We could draw this conclusion from the first few verses of chapter 8: If the Macedonians are giving out of their overflow of joy in God, if they beg Paul for the privilege of participating in this partnership with the church in Jerusalem, if they are taking on the character of Jesus, loving with His love, sowing His blessings, all the while glorifying God, then surely they are giving cheerfully. But Paul highlights this point in 2 Corinthians 9:7:
Each one must give as he has decided in his heart, not reluctantly or under compulsion, for God loves a cheerful giver.
Then in verse 8 Paul says God will make all grace abound to them – and that must include the grace of giving (8:1) – so that they can abound in every good work. So we will have whatever we need to be conformed to image of Jesus outwardly as well as inwardly.
In verse 9, the Apostle quotes Psalm 112:9. Note that “he” refers not to God but to the blessed man:
He has distributed freely, he has given to the poor; his righteousness endures forever.
The key phrase, repeated in the psalm, is “his righteousness endures forever.” That is, using New Testament terminology: “What he does in conformity with the character of Jesus will have an eternal impact.” Who is this true of? Verse 1 of the psalm tells us: “Blessed is the man who fears the LORD, who greatly delights in His commandments.” This is the person who knows who he is before God because of the work of Christ, who finds his identity, security, and joy in God.
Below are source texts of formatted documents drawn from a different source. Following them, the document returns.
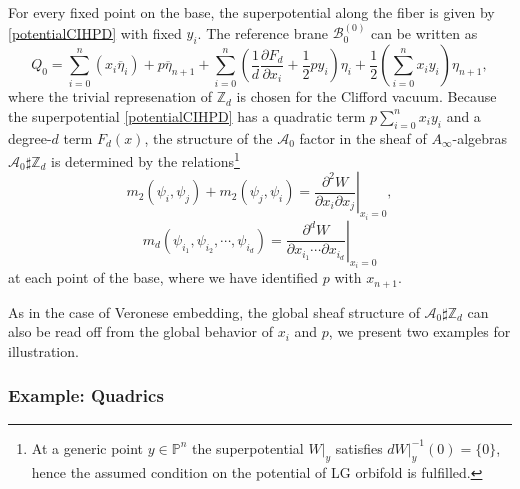 \documentclass[a4paper,11pt]{article}
\def\cA{\mathcal{A}}
\newcommand{\Af}{{A_\infty}}
\numberwithin{equation}{section}
\begin{document}
For every fixed point on the base, the superpotential along the fiber is given 
by \eqref{potentialCIHPD} with fixed $y_i$. The reference brane 
$\mathcal{B}^{(0)}_{0}$ can be written as
\[
Q_{0} = \sum_{i=0}^n (x_i \overline{\eta}_i) + p\overline{\eta}_{n+1} + 
\sum_{i=0}^n \left( \frac{1}{d}\frac{\partial F_{d}}{\partial x_i} + 
\frac{1}{2} p y_i \right) \eta_i + \frac{1}{2} \left( \sum_{i=0}^n x_i y_i 
\right) \eta_{n+1},
\]
where the trivial represenation of $\mathbb{Z}_{d}$ is chosen for the 
Clifford vacuum. Because the superpotential \eqref{potentialCIHPD} has a 
quadratic term $p \sum_{i=0}^n x_i y_i$ and a degree-$d$ term $F_{d}(x)$, the 
structure of the $\cA_{0}$ factor in the sheaf of $\Af$-algebras 
$\cA_{0}\sharp \mathbb{Z}_{d}$ is determined by the relations\footnote{At a 
generic point $y\in \mathbb{P}^{n}$ the superpotential $W|_{y}$ satisfies 
$dW|_{y}^{-1}(0)=\{ 0\}$, hence the assumed condition on the potential of 
LG orbifold is fulfilled.}
\begin{equation}\label{afmCI1}
m_2(\psi_i,\psi_j) + m_2(\psi_j,\psi_i) = \left.\frac{\partial^2 W}{\partial 
x_i \partial x_j}\right|_{x_i=0},
\end{equation}
\begin{equation}\label{afmCI2}
m_d(\psi_{i_1},\psi_{i_2},\cdots,\psi_{i_d}) = \left. \frac{\partial^d 
W}{\partial x_{i_1} \cdots \partial x_{i_d}} \right|_{x_i=0}
\end{equation}
at each point of the base, where we have identified $p$ with $x_{n+1}$. 

As in the case of Veronese embedding, the global sheaf structure of 
$\cA_{0}\sharp \mathbb{Z}_{d}$ can also be read off from the global behavior 
of $x_i$ and $p$, we present two examples for illustration.

\subsubsection*{Example: Quadrics}
\end{document}
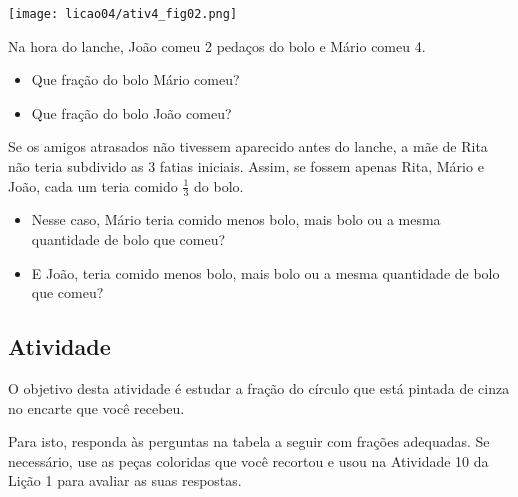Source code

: \begin{center}
\texttt{[image: licao04/ativ4\_fig02.png]}
\end{center}



Na hora do lanche, João comeu 2 pedaços do bolo e Mário comeu 4.
\begin{itemize} %
  \item     Que fração do bolo Mário comeu?
  \item     Que fração do bolo João comeu?
\end{itemize} %

Se os amigos atrasados não tivessem aparecido antes do lanche, a mãe de Rita não teria subdivido as 3 fatias iniciais. Assim, se fossem apenas Rita, Mário e João, cada um teria comido $\frac{1}{3}$ do bolo.
\begin{itemize} %
  \item     Nesse caso, Mário teria comido menos bolo, mais bolo ou a mesma quantidade de bolo que comeu?
  \item     E João, teria comido menos bolo, mais bolo ou a mesma quantidade de bolo que comeu?
\end{itemize} %


\subsection{Atividade}

O objetivo desta atividade é estudar a fração do círculo que está pintada de cinza no encarte que você recebeu.

\begin{center}
\end{center}

Para isto, responda às perguntas na tabela a seguir com frações adequadas. Se necessário, use as peças coloridas que você recortou e usou na Atividade 10 da Lição 1 para avaliar as suas respostas.

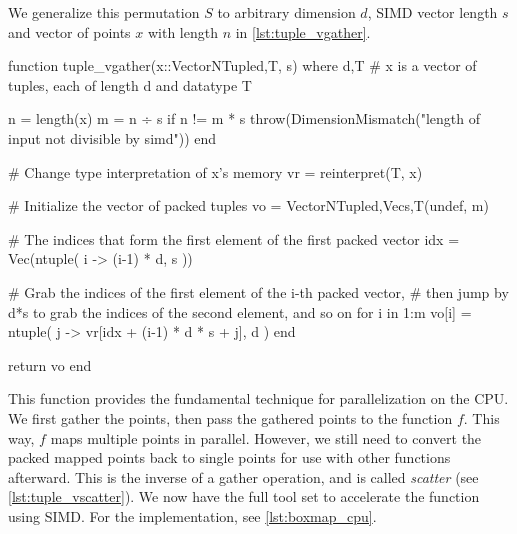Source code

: We generalize this permutation $S$ to arbitrary dimension $d$, SIMD vector length $s$ and 
vector of points $x$ with length $n$ in \autoref{lst:tuple_vgather}. \\

\begin{jllisting}[float, floatplacement=ht!, language=julia, style=jlcodestyle, label=lst:tuple_vgather, caption=Conversion function to packed tuples]
    function tuple_vgather(x::Vector{NTuple{d,T}}, s) where {d,T}
        # x is a vector of tuples, each of length d and datatype T
    
        n = length(x)                                   
        m = n ÷ s
        if n != m * s
            throw(DimensionMismatch("length of input not divisible by simd"))
        end
    
        # Change type interpretation of x's memory
        vr = reinterpret(T, x)
    
        # Initialize the vector of packed tuples
        vo = Vector{NTuple{d,Vec{s,T}}}(undef, m)
    
        # The indices that form the first element of the first packed vector
        idx = Vec(ntuple( i -> (i-1) * d, s ))
    
        # Grab the indices of the first element of the i-th packed vector, 
        # then jump by d*s to grab the indices of the second element, and so on
        for i in 1:m
            vo[i] = ntuple( j -> vr[idx + (i-1) * d * s + j], d )
        end                                             
        
        return vo
    end
\end{jllisting}

This function provides the fundamental technique for parallelization on the CPU. We first 
gather the points, then pass the gathered points to the function $f$. 
This way, $f$ maps multiple points in parallel. 
However, we still need to convert the packed mapped points back to single points for use with other 
functions afterward. This is the inverse of a gather operation, and is called 
\emph{scatter} (see \autoref{lst:tuple_vscatter}). We now have the full tool set 
to accelerate the function  using SIMD. For the implementation, 
see \autoref{lst:boxmap_cpu}. \\


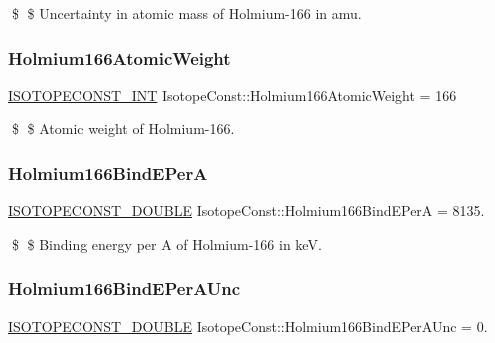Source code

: \$ \$ Uncertainty in atomic mass of Holmium-\/166 in amu. \mbox{\label{group___isotope_const-_holmium-_ho166_ga1436ac0f3e072dc56649e03d11dd27ce}} 
\subsubsection{\texorpdfstring{Holmium166\+Atomic\+Weight}{Holmium166AtomicWeight}}
{\footnotesize\ttfamily \mbox{\hyperlink{group___isotope_const-_macros_ga5f18360b3e99483a35c32d789e62621c}{I\+S\+O\+T\+O\+P\+E\+C\+O\+N\+S\+T\+\_\+\+I\+NT}} Isotope\+Const\+::\+Holmium166\+Atomic\+Weight = 166}

\$ \$ Atomic weight of Holmium-\/166. \mbox{\label{group___isotope_const-_holmium-_ho166_gae86713a7e710f98bee3a86f8c7ac36df}} 
\subsubsection{\texorpdfstring{Holmium166\+Bind\+E\+PerA}{Holmium166BindEPerA}}
{\footnotesize\ttfamily \mbox{\hyperlink{group___isotope_const-_macros_ga8f45a7272ce02c0b4c65c44636ed719a}{I\+S\+O\+T\+O\+P\+E\+C\+O\+N\+S\+T\+\_\+\+D\+O\+U\+B\+LE}} Isotope\+Const\+::\+Holmium166\+Bind\+E\+PerA = 8135.}

\$ \$ Binding energy per A of Holmium-\/166 in keV. \mbox{\label{group___isotope_const-_holmium-_ho166_ga0d69bec4381acaf3a94952c7821b35a7}} 
\subsubsection{\texorpdfstring{Holmium166\+Bind\+E\+Per\+A\+Unc}{Holmium166BindEPerAUnc}}
{\footnotesize\ttfamily \mbox{\hyperlink{group___isotope_const-_macros_ga8f45a7272ce02c0b4c65c44636ed719a}{I\+S\+O\+T\+O\+P\+E\+C\+O\+N\+S\+T\+\_\+\+D\+O\+U\+B\+LE}} Isotope\+Const\+::\+Holmium166\+Bind\+E\+Per\+A\+Unc = 0.}

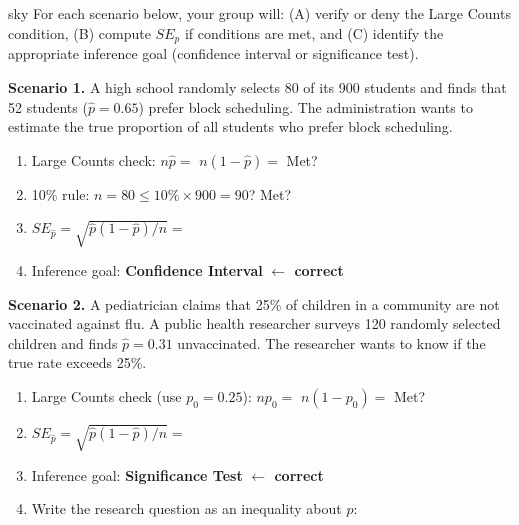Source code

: \documentclass[10pt]{article}
\begin{document}
\namepartnerperiod

\vspace{0.15in}

\begin{scenariobox}{sky}
For each scenario below, your group will: (A) verify or deny the Large Counts condition,
(B) compute $SE_{\hat p}$ if conditions are met, and (C) identify the appropriate inference
goal (confidence interval or significance test).
\end{scenariobox}

\vspace{0.1in}

\textbf{Scenario 1.} A high school randomly selects 80 of its 900 students and finds that
52 students ($\hat p = 0.65$) prefer block scheduling. The administration wants to estimate
the true proportion of all students who prefer block scheduling.

\begin{enumerate}[label=\alph*.]
  \item Large Counts check: $n\hat p = $  \quad $n(1-\hat p) = $  \quad Met? 
  \item 10\% rule: $n = 80 \le 10\% \times 900 = 90$? \hfill Met? 
  \item $SE_{\hat p} = \sqrt{\hat p(1-\hat p)/n} = $ 
  \item Inference goal: \textbf{Confidence Interval} \textcolor{keyred}{\textbf{$\leftarrow$ correct}}
\end{enumerate}

\vspace{0.15in}

\textbf{Scenario 2.} A pediatrician claims that 25\% of children in a community are not
vaccinated against flu. A public health researcher surveys 120 randomly selected children
and finds $\hat p = 0.31$ unvaccinated. The researcher wants to know if the true rate
exceeds 25\%.

\begin{enumerate}[label=\alph*.]
  \item Large Counts check (use $p_0 = 0.25$): $np_0 = $  \quad $n(1-p_0) = $  \quad Met? 
  \item $SE_{\hat p} = \sqrt{\hat p(1-\hat p)/n} = $ 
  \item Inference goal: \textbf{Significance Test} \textcolor{keyred}{\textbf{$\leftarrow$ correct}}
  \item Write the research question as an inequality about $p$: 
\end{enumerate}
\end{document}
I encourage you to read the psalm in its entirety, and to look for ways that the psalmist makes clear that the “blessed man” has his identity, security, and joy in God. For our purposes today, however, it is sufficient to see that Paul quotes the psalm because the blessed man has great joy as he sees his giving as part of God’s plan of blessing.
Turn now to verse 10:
He who supplies seed to the sower and bread for food will supply and multiply your seed for sowing and increase the harvest of your righteousness.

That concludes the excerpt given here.